# got a huskee cart



## Ed_GT5000 (Sep 30, 2003)

Finally got a lawn cart today. A Huskee 17 cu.ft. at TSC for $169.99


----------



## jodyand (Sep 16, 2003)

Thats great ed hope you enjoy it. Just dont over work yourself


----------



## Ed_GT5000 (Sep 30, 2003)

Thanx Jody, I got the cart to make jobs a little easier. A little while after the pic was taken, the cart was loaded with rocks for a ditch I am filling. Sure beats a wheelbarrel!


----------



## guest2 (Dec 27, 2003)

Ed
Looks like a nice size cart! Does it have the seam down the middle like an agri-fab cart or is the floor all one piece?


----------



## Ed_GT5000 (Sep 30, 2003)

Hi Sixchows, It is one piece, looked like a good one to me. It will get a lot of use. I liked the way the tailgate slides in and out too.


----------



## Argee (Sep 17, 2003)

Nice looking cart Ed...It will definetly save your back.


----------



## Ingersoll444 (Sep 17, 2003)

Loooks nice I SO need to get a new one. Mine is an OLD Wards 10cf one. REAL beat up. I use it so much now that I am living on my land, that the old girls days are numberd. Plus it's just to darn small.


----------



## Ed_GT5000 (Sep 30, 2003)

Another reason why I wanted the 17 cu. ft. one is for hauling the trash out on garbage night. Often I set out four cans and it is a long way to the street.

I don't know who makes this cart for Huskee, But I like it better than the craftsman one. 

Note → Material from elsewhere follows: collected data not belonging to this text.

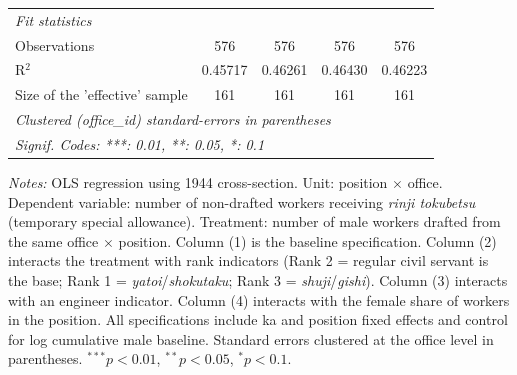 \begin{table}[htbp]
\begin{threeparttable}
\begin{tabular}{lcccc}
   \midrule
   \emph{Fit statistics}\\
   Observations                       & 576           & 576             & 576                & 576\\  
   R$^2$                              & 0.45717       & 0.46261         & 0.46430            & 0.46223\\  
   Size of the 'effective' sample     & 161           & 161             & 161                & 161\\  
   \midrule \midrule
   \multicolumn{5}{l}{\emph{Clustered (office\_id) standard-errors in parentheses}}\\
   \multicolumn{5}{l}{\emph{Signif. Codes: ***: 0.01, **: 0.05, *: 0.1}}\\
\end{tabular}
\begin{tablenotes}[flushleft]
\footnotesize
\item \textit{Notes:} OLS regression using 1944 cross-section. Unit: position $\times$ office. Dependent variable: number of non-drafted workers receiving \emph{rinji tokubetsu} (temporary special allowance). Treatment: number of male workers drafted from the same office $\times$ position. Column (1) is the baseline specification. Column (2) interacts the treatment with rank indicators (Rank 2 = regular civil servant is the base; Rank 1 = \emph{yatoi}/\emph{shokutaku}; Rank 3 = \emph{shuji}/\emph{gishi}). Column (3) interacts with an engineer indicator. Column (4) interacts with the female share of workers in the position. All specifications include ka and position fixed effects and control for log cumulative male baseline. Standard errors clustered at the office level in parentheses. $^{***}p<0.01$, $^{**}p<0.05$, $^{*}p<0.1$.
\end{tablenotes}
\end{threeparttable}
\end{table}
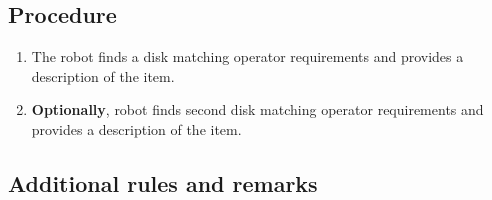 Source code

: \subsection*{Procedure}

\begin{enumerate}
	\item The robot finds a disk matching operator requirements and provides a description of the item.
	\item \textbf{Optionally}, robot finds second disk matching operator requirements and provides a description of the item.
\end{enumerate}

\subsection*{Additional rules and remarks}

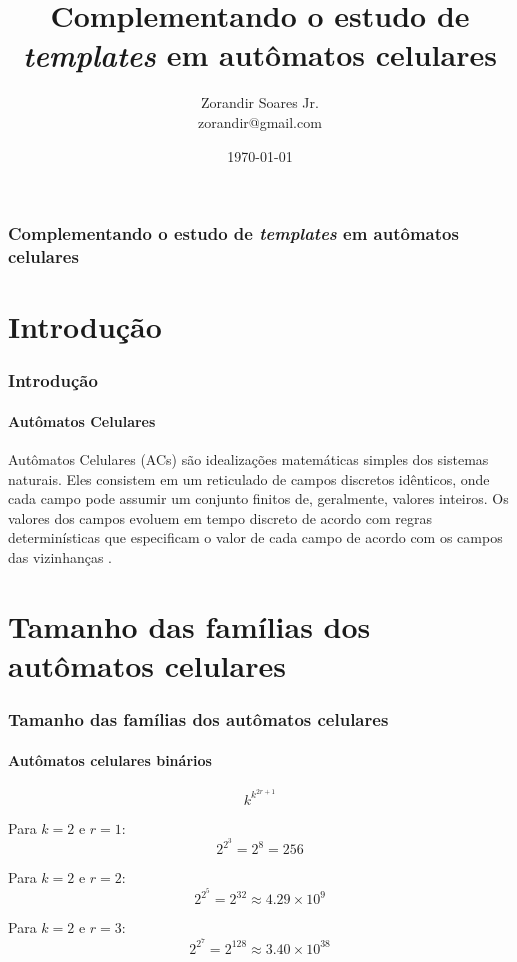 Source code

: \documentclass[aspectratio=43]{beamer}
\title{Complementando o estudo de \textit{templates} em autômatos celulares}
\author{Zorandir Soares Jr.\\
zorandir@gmail.com
}
\institute{Universidade Presbiteriana Mackenzie\\
Programa de Pós-Graduação em Engenharia Elétrica\\ \\
}
\date{\today}
\begin{document}
\begin{frame}
	\frametitle{Complementando o estudo de \textit{templates} em autômatos celulares}
    \titlepage
\end{frame}
 
 \section{Introdução}
 \begin{frame}
     \frametitle{Introdução}
     \framesubtitle{Autômatos Celulares}

     Autômatos Celulares (ACs) são idealizações matemáticas simples dos sistemas naturais. Eles consistem em um reticulado de campos discretos idênticos, onde cada campo pode assumir um conjunto finitos de, geralmente, valores inteiros. Os valores dos campos evoluem em tempo discreto de acordo com regras determinísticas que especificam o valor de cada campo de acordo com os campos das vizinhanças \cite{wolfram1994cellular}.
 \end{frame}

\section{Tamanho das famílias dos autômatos celulares}
\begin{frame}
\frametitle{Tamanho das famílias dos autômatos celulares}
\framesubtitle{Autômatos celulares binários}

 \begin{equation}
k^{k^{2r+1}}
\label{eq:tamFamilia}
\end{equation}

Para $k=2$ e $r=1$:
\begin{equation}
2^{2^{3}} = 2^{8} = 256
\end{equation}

Para $k=2$ e $r=2$:
\begin{equation}
2^{2^{5}} = 2^{32} \approx 4.29\times 10^9
\end{equation}

Para $k=2$ e $r=3$:
\begin{equation}
2^{2^{7}} = 2^{128} \approx 3.40\times 10^{38}
\end{equation}

\end{frame}
\end{document}
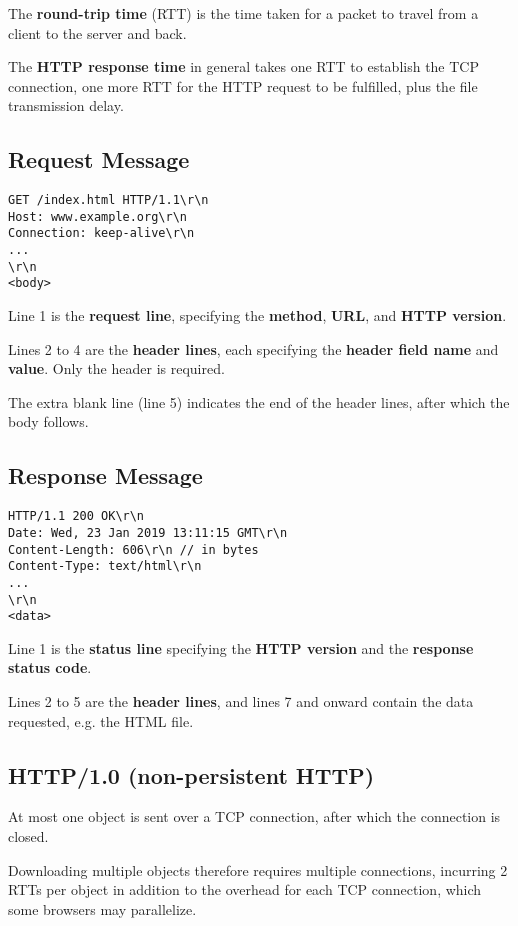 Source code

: The \textbf{round-trip time} (RTT) is the time taken for a packet to travel from a client to the server and back.

The \textbf{HTTP response time} in general takes one RTT to establish the TCP connection, one more RTT for the
HTTP request to be fulfilled, plus the file transmission delay.

\subsection{Request Message}
\begin{lstlisting}
GET /index.html HTTP/1.1\r\n
Host: www.example.org\r\n
Connection: keep-alive\r\n
...
\r\n
<body>
\end{lstlisting}

Line 1 is the \textbf{request line}, specifying the \textbf{method}, \textbf{URL}, and \textbf{HTTP version}.

Lines 2 to 4 are the \textbf{header lines}, each specifying the \textbf{header field name} and \textbf{value}.
Only the  header is required.

The extra blank line (line 5) indicates the end of the header lines, after which the body follows.

\subsection{Response Message}
\begin{lstlisting}
HTTP/1.1 200 OK\r\n
Date: Wed, 23 Jan 2019 13:11:15 GMT\r\n
Content-Length: 606\r\n // in bytes
Content-Type: text/html\r\n
...
\r\n
<data>
\end{lstlisting}

Line 1 is the \textbf{status line} specifying the \textbf{HTTP version} and the \textbf{response status code}.

Lines 2 to 5 are the \textbf{header lines}, and lines 7 and onward contain the data requested, e.g. the HTML file.

\subsection{HTTP/1.0 (non-persistent HTTP)}
At most one object is sent over a TCP connection, after which the connection is closed.

Downloading multiple objects therefore requires multiple connections, incurring 2 RTTs per object in addition to the overhead for each TCP
connection, which some browsers may parallelize.

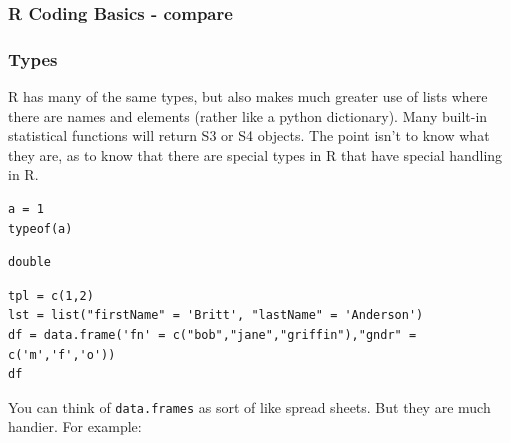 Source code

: \documentclass{article}
\begin{document}
\subsubsection{R Coding Basics - compare}
\label{sec:orgc497244}
\subsubsection{Types}
\label{sec:orge7ca28d}
R has many of the same types, but also makes much greater use of lists where there are names and elements (rather like a python dictionary). Many built-in statistical functions will return S3 or S4 objects. The point isn't to know what they are, as to know that there are special types in R that have special handling in R.

\begin{verbatim}
a = 1
typeof(a)
\end{verbatim}

\begin{verbatim}
double
\end{verbatim}


\begin{verbatim}
tpl = c(1,2)
lst = list("firstName" = 'Britt', "lastName" = 'Anderson')
df = data.frame('fn' = c("bob","jane","griffin"),"gndr" = c('m','f','o'))
df
\end{verbatim}


You can think of \texttt{data.frames} as sort of like spread sheets. But they are much handier. For example:
\end{document}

Also the 17 cu. ft. one had much better tires than the 10 cu. ft.


----------



## Fusion1970 (Feb 23, 2004)

I like the Huskee carts too. I have the 10 cu., and although I don't use it all the time, when I do use it, it is a lifesaver. I would have liked to get the 17 cu. one, but both money and space were a factor.

Greg


----------